Singapore Entertainment Building

Singapore, as in the case of many modern Asian cities, seems to attract and absorb models which have been generated elsewhere in an attempt to rebuild itself for the future. In the case of Singapore, the implementation of foreign models has produced an urban scenario in which much of the existing colonial fabric has been systematically replaced by multitudes of high rise developments. Currently, one may even argue that there is no longer any real context in Singapore; it has been torn down, rebuilt, reinvented. This tabula rasa development strategy has created an artificial environment, devoid of scalar relationships where the coexistence of contrasting types (both in scale and in function) dominates.

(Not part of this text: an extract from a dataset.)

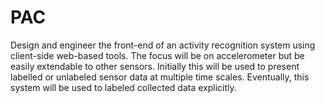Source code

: PAC
===

Design and engineer the front-end of an activity recognition system using client-side web-based tools. The focus will be on accelerometer but be easily extendable to other sensors. Initially this will be used to present labelled or unlabeled sensor data at multiple time scales. Eventually, this system will be used to labeled collected data explicitly.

Set within this particular urban environment, the project seeks to rethink the

Notion of an entertainment district in Singapore and instead proposes a building for entertainment in which various functions of the district are internalized. The building is comprised of two elements- a large covered hall and a cube. The “basilica-like” hall attempts to address the question of how one may design a contemporary urban space in the tropics. The cubic volume, set atop the covered hall, contains a variety of programs typically associated with entertainment. By night, the taut, scale less, glowing surface of the cube serves as an icon for the district as well as a billboard onto which ever-changing images can be projected. Through the imposition of a strong urban form, the building seeks to generate a sense of district with an instantly recognizable identity.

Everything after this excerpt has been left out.